Microsoft touts Azure-based government service to help businesses find their ‘perfect apprentice’
The ESFA, part of the Department for Education (DfE), said the service is designed to be a one-stop-shop for employers to manage every aspect of taking on and training apprentices.
With the very high cost of university education, apprenticeships are seen as a vital second route for people seeking to learn the skills needed for today’s workforce.
The Conservative government, and indeed the Coalition government before it, were keen backers of apprenticeships as a way to boost the numbers of skilled workers in the country.
It comes after a recent report from the Recruitment and Employment Confederation revealed that UK businesses are struggling to fill vacancies.
Positions such as engineers, IT specialists, care workers and accountants, are struggling to find the appropriate personnel.
According to Microsoft, the ESFA’s apprenticeship service is now live and runs entirely on Azure.
“We are delighted that the Department for Education and the Education & Skills Funding agency have chosen to run the apprenticeship service on Azure,” said Derrick McCourt, UK Public Sector General Manager at Microsoft
“Microsoft is proud to be able to help people learn new skills and find apprenticeships in areas they are passionate about, as well as assist companies in finding the right staff,” he added.
It seems that businesses and employees are increasingly exploring the apprenticeship scheme thanks to the Government’s apprenticeship levy.

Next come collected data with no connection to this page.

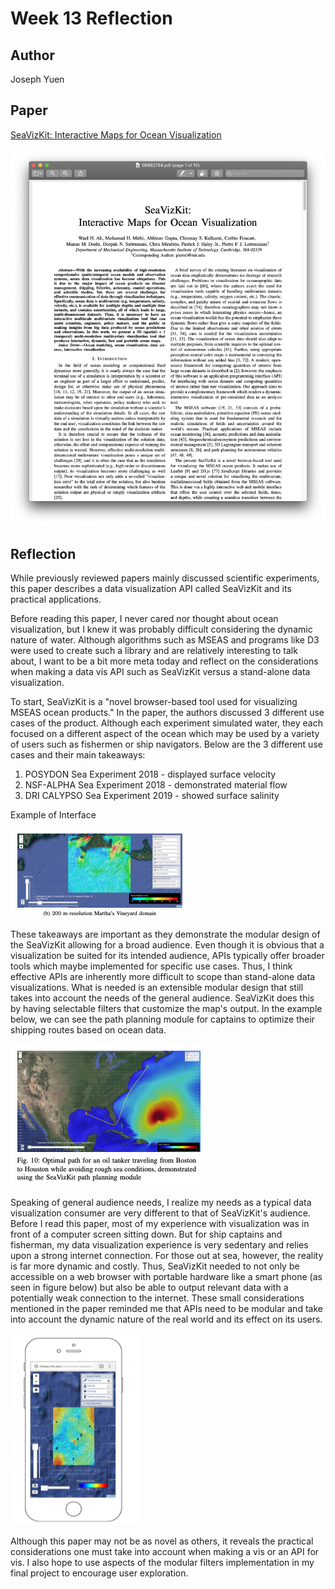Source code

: Week 13 Reflection
===

Author
---
Joseph Yuen

Paper
---
[SeaVizKit: Interactive Maps for Ocean Visualization](https://ieeexplore.ieee.org/stamp/stamp.jsp?tp=&arnumber=8962794)

![Paper](images/reflection13-1.png)

Reflection
---

While previously reviewed papers mainly discussed scientific experiments, this paper describes a data visualization API called SeaVizKit and its practical applications.

Before reading this paper, I never cared nor thought about ocean visualization, but I knew it was probably difficult considering the dynamic nature of water. Although algorithms such as MSEAS and programs like D3 were used to create such a library and are relatively interesting to talk about, I want to be a bit more meta today and reflect on the considerations when making a data vis API such as SeaVizKit versus a stand-alone data visualization.

To start, SeaVizKit is a "novel browser-based tool used for visualizing MSEAS ocean products." In the paper, the authors discussed 3 different use cases of the product. Although each experiment simulated water, they each focused on a different aspect of the ocean which may be used by a variety of users such as fishermen or ship navigators. Below are the 3 different use cases and their main takeaways:

1. POSYDON Sea Experiment 2018 - displayed surface velocity
2. NSF-ALPHA Sea Experiment 2018 - demonstrated material flow
3. DRI CALYPSO Sea Experiment 2019 - showed surface salinity

Example of Interface

![SeaVisKit Interface](images/reflection13-2.png)

These takeaways are important as they demonstrate the modular design of the SeaVizKit allowing for a broad audience. Even though it is obvious that a visualization be suited for its intended audience, APIs typically offer broader tools which maybe implemented for specific use cases. Thus, I think effective APIs are inherently more difficult to scope than stand-alone data visualizations. What is needed is an extensible modular design that still takes into account the needs of the general audience. SeaVizKit does this by having selectable filters that customize the map's output. In the example below, we can see the path planning module for captains to optimize their shipping routes based on ocean data. 

![Path Planning Module](images/reflection13-4.png)

Speaking of general audience needs, I realize my needs as a typical data visualization consumer are very different to that of SeaVizKit's audience. Before I read this paper, most of my experience with visualization was in front of a computer screen sitting down. But for ship captains and fisherman, my data visualization experience is very sedentary and relies upon a strong internet connection. For those out at sea, however, the reality is far more dynamic and costly. Thus, SeaVizKit needed to not only be accessible on a web browser with portable hardware like a smart phone (as seen in figure below) but also be able to output relevant data with a potentially weak connection to the internet. These small considerations mentioned in the paper reminded me that APIs need to be modular and take into account the dynamic nature of the real world and its effect on its users.

![Mobile Device](images/reflection13-3.png)

Although this paper may not be as novel as others, it reveals the practical considerations one must take into account when making a vis or an API for vis. I also hope to use aspects of the modular filters implementation in my final project to encourage user exploration.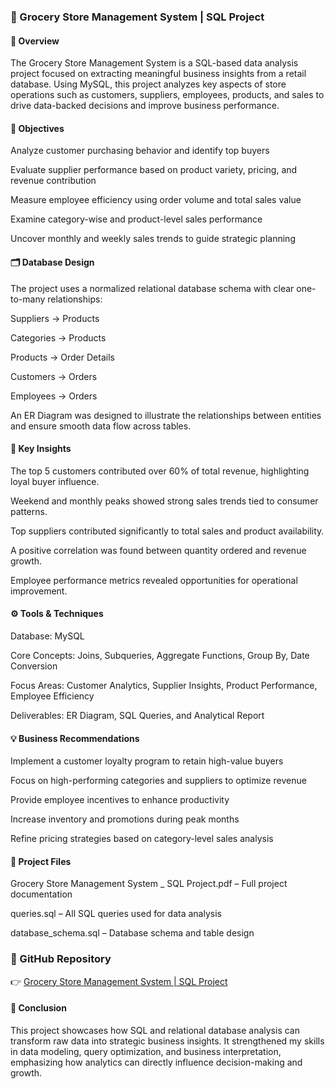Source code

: ### 🛒 Grocery Store Management System | SQL Project

#### 📘 Overview

The Grocery Store Management System is a SQL-based data analysis project focused on extracting meaningful business insights from a retail database.
Using MySQL, this project analyzes key aspects of store operations such as customers, suppliers, employees, products, and sales to drive data-backed decisions and improve business performance.

#### 🎯 Objectives

Analyze customer purchasing behavior and identify top buyers

Evaluate supplier performance based on product variety, pricing, and revenue contribution

Measure employee efficiency using order volume and total sales value

Examine category-wise and product-level sales performance

Uncover monthly and weekly sales trends to guide strategic planning

#### 🗂️ Database Design

The project uses a normalized relational database schema with clear one-to-many relationships:

Suppliers → Products

Categories → Products

Products → Order Details

Customers → Orders

Employees → Orders

An ER Diagram was designed to illustrate the relationships between entities and ensure smooth data flow across tables.

#### 🧠 Key Insights

The top 5 customers contributed over 60% of total revenue, highlighting loyal buyer influence.

Weekend and monthly peaks showed strong sales trends tied to consumer patterns.

Top suppliers contributed significantly to total sales and product availability.

A positive correlation was found between quantity ordered and revenue growth.

Employee performance metrics revealed opportunities for operational improvement.

#### ⚙️ Tools & Techniques

Database: MySQL

Core Concepts: Joins, Subqueries, Aggregate Functions, Group By, Date Conversion

Focus Areas: Customer Analytics, Supplier Insights, Product Performance, Employee Efficiency

Deliverables: ER Diagram, SQL Queries, and Analytical Report

#### 💡 Business Recommendations

Implement a customer loyalty program to retain high-value buyers

Focus on high-performing categories and suppliers to optimize revenue

Provide employee incentives to enhance productivity

Increase inventory and promotions during peak months

Refine pricing strategies based on category-level sales analysis

#### 📎 Project Files

Grocery Store Management System _ SQL Project.pdf – Full project documentation

queries.sql – All SQL queries used for data analysis

database_schema.sql – Database schema and table design

### 🔗 GitHub Repository
👉 [Grocery Store Management System | SQL Project](https://github.com/AiluriAmardeepReddy/Grocery-Store-Management-SQL-Project)


#### 🏁 Conclusion

This project showcases how SQL and relational database analysis can transform raw data into strategic business insights.
It strengthened my skills in data modeling, query optimization, and business interpretation, emphasizing how analytics can directly influence decision-making and growth.

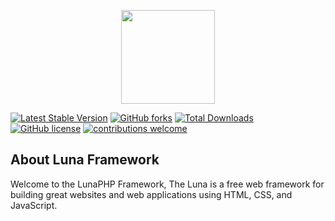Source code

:  <p align="center"><img src="https://avatars3.githubusercontent.com/u/59028537?s=400&u=c48f42d3b05f3f8c83c2ba916aa9277ebe90dc3d&v=4" width="150"></p>

[![Latest Stable Version](https://poser.pugx.org/lunaphp/framework/v/stable)](https://packagist.org/packages/lunaphp/framework)
[![GitHub forks](https://img.shields.io/github/forks/lunaphp/framework)](https://github.com/lunaphp/framework/network)
[![Total Downloads](https://poser.pugx.org/lunaphp/framework/downloads)](https://packagist.org/packages/lunaphp/framework)
[![GitHub license](https://img.shields.io/github/license/lunaphp/framework)](https://github.com/lunaphp/framework/blob/master/license.txt)
[![contributions welcome](https://img.shields.io/badge/contributions-welcome-brightgreen.svg?style=flat)](https://github.com/lunaphp/framework/pulls)


## About Luna Framework

Welcome to the LunaPHP Framework,
The Luna is a free web framework for building great websites and web applications using HTML, CSS, and JavaScript.
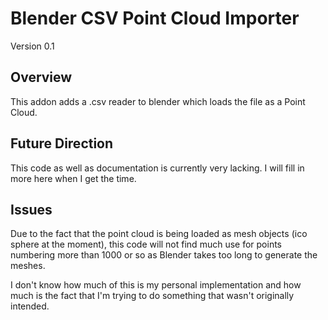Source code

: Blender CSV Point Cloud Importer
================================

Version 0.1

Overview
--------

This addon adds a .csv reader to blender which loads the file as a Point Cloud.

Future Direction
----------------

This code as well as documentation is currently very lacking.  I will fill in more here
when I get the time.

Issues
------

Due to the fact that the point cloud is being loaded as mesh objects (ico sphere at the moment),
this code will not find much use for points numbering more than 1000 or so as Blender takes too long
to generate the meshes.

I don't know how much of this is my personal implementation and how much is the fact that I'm trying
to do something that wasn't originally intended.
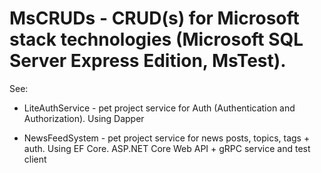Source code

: # MsCRUDs - CRUD(s) for Microsoft stack technologies (Microsoft SQL Server Express Edition, MsTest).

See:

- LiteAuthService - pet project service for Auth (Authentication and Authorization). Using Dapper

- NewsFeedSystem - pet project service for news posts, topics, tags + auth. Using EF Core. ASP.NET Core Web API + gRPC service and test client

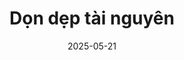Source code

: ---
title : "Dọn dẹp tài nguyên"
date :  2025-05-21 
weight : 5
chapter : false
pre : " <b> 5. </b> "
---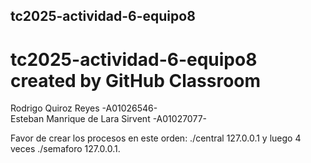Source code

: ## tc2025-actividad-6-equipo8
# tc2025-actividad-6-equipo8 created by GitHub Classroom 

Rodrigo Quiroz Reyes -A01026546- <br/>
Esteban Manrique de Lara Sirvent -A01027077- <br/>

Favor de crear los procesos en este orden: ./central 127.0.0.1 y luego 4 veces ./semaforo 127.0.0.1.
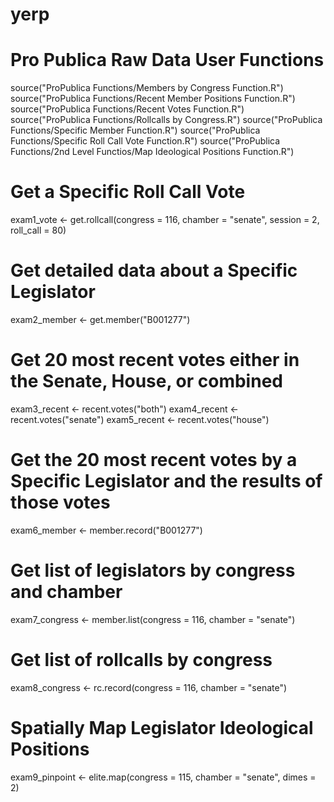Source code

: # yerp

# Pro Publica Raw Data User Functions
source("ProPublica Functions/Members by Congress Function.R")
source("ProPublica Functions/Recent Member Positions Function.R")
source("ProPublica Functions/Recent Votes Function.R")
source("ProPublica Functions/Rollcalls by Congress.R")
source("ProPublica Functions/Specific Member Function.R")
source("ProPublica Functions/Specific Roll Call Vote Function.R")
source("ProPublica Functions/2nd Level Functios/Map Ideological Positions Function.R")

# Get a Specific Roll Call Vote
exam1_vote <- get.rollcall(congress = 116, chamber = "senate", session = 2, roll_call = 80)

# Get detailed data about a Specific Legislator
exam2_member <- get.member("B001277")

# Get 20 most recent votes either in the Senate, House, or combined
exam3_recent <- recent.votes("both")
exam4_recent <- recent.votes("senate")
exam5_recent <- recent.votes("house")

# Get the 20 most recent votes by a Specific Legislator and the results of those votes
exam6_member <- member.record("B001277")

# Get list of legislators by congress and chamber
exam7_congress <- member.list(congress = 116, chamber = "senate")

# Get list of rollcalls by congress
exam8_congress <- rc.record(congress = 116, chamber = "senate")

# Spatially Map Legislator Ideological Positions
exam9_pinpoint <- elite.map(congress = 115, chamber = "senate", dimes = 2)

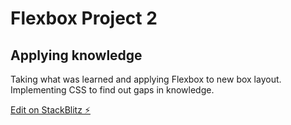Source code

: # Flexbox Project 2

## Applying knowledge

Taking what was learned and applying Flexbox to new box layout.
Implementing CSS to find out gaps in knowledge.

[Edit on StackBlitz ⚡️](https://stackblitz.com/edit/js-xi3vw3)
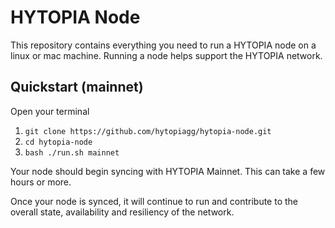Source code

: # HYTOPIA Node

This repository contains everything you need to run a HYTOPIA node on a linux or mac machine. Running a node helps support the HYTOPIA network.

## Quickstart (mainnet)

Open your terminal

1. `git clone https://github.com/hytopiagg/hytopia-node.git`
1. `cd hytopia-node`
1. `bash ./run.sh mainnet`

Your node should begin syncing with HYTOPIA Mainnet. This can take a few hours or more.

Once your node is synced, it will continue to run and contribute to the overall state, availability and resiliency of the network.
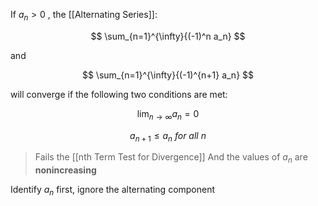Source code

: If $a_n > 0$  , the [[Alternating Series]]:

$$
\sum_{n=1}^{\infty}{(-1)^n a_n}
$$

 and 

$$
\sum_{n=1}^{\infty}{(-1)^{n+1} a_n}
$$

 will converge if the following two conditions are met:

$$
\lim_{n \to \infty}{a_n} = 0
$$

$$
a_{n+1} \leq a_n \ for \ all \ n
$$

> Fails the [[nth Term Test for Divergence]]
> And the values of $a_n$ are **nonincreasing**

Identify $a_n$ first, ignore the alternating component
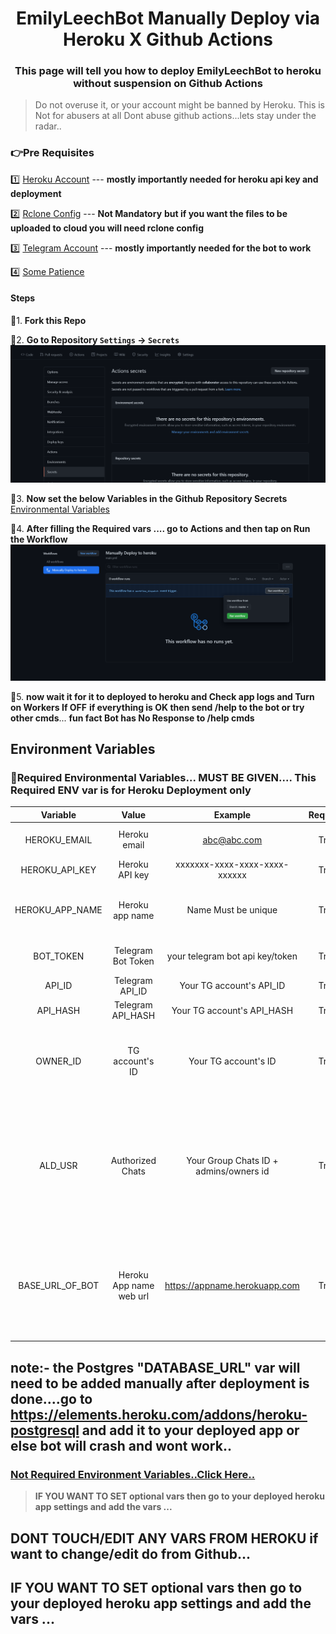 <div align="center">
<h1>EmilyLeechBot Manually Deploy via Heroku X Github Actions</h1>
<h3>This page will tell you how to deploy EmilyLeechBot  to heroku without suspension on Github Actions</h3>
</div>

> Do not overuse it, or your account might be banned by Heroku.
> This is Not for abusers at all
> Dont abuse github actions...lets stay under the radar..



### 👉Pre Requisites
1️⃣ [Heroku Account](https://heroku.com) --- **mostly importantly needed for heroku api key and deployment**

2️⃣ [Rclone Config](https://rclone.com) --- **Not Mandatory**  **but if you want the files to be uploaded to cloud you will need rclone config**

3️⃣ [Telegram Account](https://telegram.org) --- **mostly importantly needed for the bot to work** 

4️⃣ [Some Patience](https://www.google.com/search?q=how+to+be+more+patient)


#### Steps

🎈1. **Fork this Repo**

🎈2. **Go to Repository `Settings` -> `Secrets`**
    ![Secrets](assets/step-1.png)
    
🎈3. **Now set the below Variables in the Github Repository Secrets**
    [Environmental Variables](#environment-variables)

🎈4. **After filling the Required vars .... go to Actions and then tap on Run the Workflow**
    ![Actions](assets/step-2.png)

🎉5. **now wait it for it to deployed to heroku and Check app logs and Turn on Workers If OFF** **if everything is OK then send /help to the bot or try other cmds**... **fun fact Bot has No Response to /help cmds**




## Environment Variables

### 🔴Required Environmental Variables... MUST BE GIVEN.... This Required ENV var is for Heroku Deployment only

| Variable | Value | Example | Required | Description |
| :---: | :---: | :---: | :---: | :---: |
| HEROKU_EMAIL | Heroku email | abc@abc.com | True | Just Give the email you used for Heroku Account|
| HEROKU_API_KEY | Heroku API key | xxxxxxx-xxxx-xxxx-xxxx-xxxxxx | True | Get it from [Heroku](https://dashboard.heroku.com/account/applications/authorizations/new) |
| HEROKU_APP_NAME | Heroku app name | Name Must be unique | True | Heroku app name that needs to be Updated or Created (Should be in lowercase) |
| BOT_TOKEN | Telegram Bot Token | your telegram bot api key/token | True | Create a bot using [@BotFather](https://telegram.dog/BotFather), and get the  API token. |
| API_ID | Telegram API_ID | Your TG account's API_ID | True | Get this value from [TELEGRAM](https://my.telegram.org/apps). |
| API_HASH | Telegram API_HASH | Your TG account's API_HASH | True | Get this value from [TELEGRAM](https://my.telegram.org/apps). |
| OWNER_ID | TG account's ID | Your TG account's ID | True | ID of the bot owner, He/she can be abled to access bot in bot only mode too(private mode). |
| ALD_USR | Authorized Chats | Your Group Chats ID + admins/owners id | True | Create a Super Group in Telegram, add `@missrose_bot` to the group, and send /id in the chat, to get this value. you can aswell add owner id/add by 1 space for some extra permissions.... |
| BASE_URL_OF_BOT | Heroku App name web url | https://appname.herokuapp.com  | True | put entire appname url from `Heroku_APP_NAME` note: - the app doesnt need to be created just in `appname` above replace the name you gave in `HEROKU_APP_NAME`.... |


## note:- the Postgres "DATABASE_URL" var will need to be added manually after deployment is done....go to https://elements.heroku.com/addons/heroku-postgresql and add it to your deployed app or else bot will crash and wont work..



### [Not Required Environment Variables..Click Here..](readme.md#optional-vars)
> **IF YOU WANT TO SET optional vars then go to your deployed heroku app settings and add the vars ...**


## DONT TOUCH/EDIT ANY VARS FROM HEROKU if want to change/edit do from Github...

## IF YOU WANT TO SET optional vars then go to your deployed heroku app settings and add the vars ...
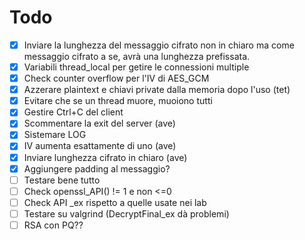 # Todo

- [x] Inviare la lunghezza del messaggio cifrato non in chiaro ma come messaggio cifrato a se, avrà una lunghezza prefissata.
- [x] Variabili thread_local per getire le connessioni multiple
- [x] Check counter overflow per l'IV di AES_GCM
- [x] Azzerare plaintext e chiavi private dalla memoria dopo l'uso (tet)
- [x] Evitare che se un thread muore, muoiono tutti
- [x] Gestire Ctrl+C del client
- [x] Scommentare la exit del server (ave)
- [x] Sistemare LOG
- [x] IV aumenta esattamente di uno (ave)
- [x] Inviare lunghezza cifrato in chiaro (ave)
- [x] Aggiungere padding al messaggio?
- [ ] Testare bene tutto
- [ ] Check openssl_API() != 1 e non <=0
- [ ] Check API _ex rispetto a quelle usate nei lab
- [ ] Testare su valgrind (DecryptFinal_ex dà problemi)
- [ ] RSA con PQ??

This levy applies to firms with a wage bill of more than £3 million a year will pay 0.5 percent of their payroll into the levy in order to fund three million apprenticeships by 2020.
“The Apprenticeship Levy will … put apprenticeship investment on a sustainable footing and fund growth in the apprenticeship programme,” explained Keith Smith, Director of the Education and Skills Funding Agency. “Employers have told us that they want to be in control of their apprenticeship activities and funding. They want to manage it quickly and easily, so we have designed the apprenticeship service to do just that.”
The way the apprenticeship service works is that businesses can search for the right type of apprenticeship training for their workforce. They can then locate a provider that offers the appropriate training, and set up an account to manage the apprenticeship funding.
The firm can then post vacancies online to find the right candidates and the scheme can manage payments to the training provider.
“We had traditional data centres but needed an innovative cloud-first strategy,” said Smith. “Azure was cost-effective, plus our skills and the skills in our supply chain were aligned with Microsoft. We have found that by moving to a public cloud provider and working in-house with our ‘dev-ops’, we have achieved a 30 percent to 40 percent return on investment, which is significant for us in driving efficiency and value for money in the public sector.”
It was in January this year that Microsoft promised to train 30,000 public servants with cloud technology skills that will allow them to deliver better digital services.
Microsoft also launched its own apprenticeship programme in 2010 to give young people a vital first step in their ICT careers.
To date, it has placed more than 7,000 apprentices, with many of them going on to secure responsible, productive roles in their chosen businesses.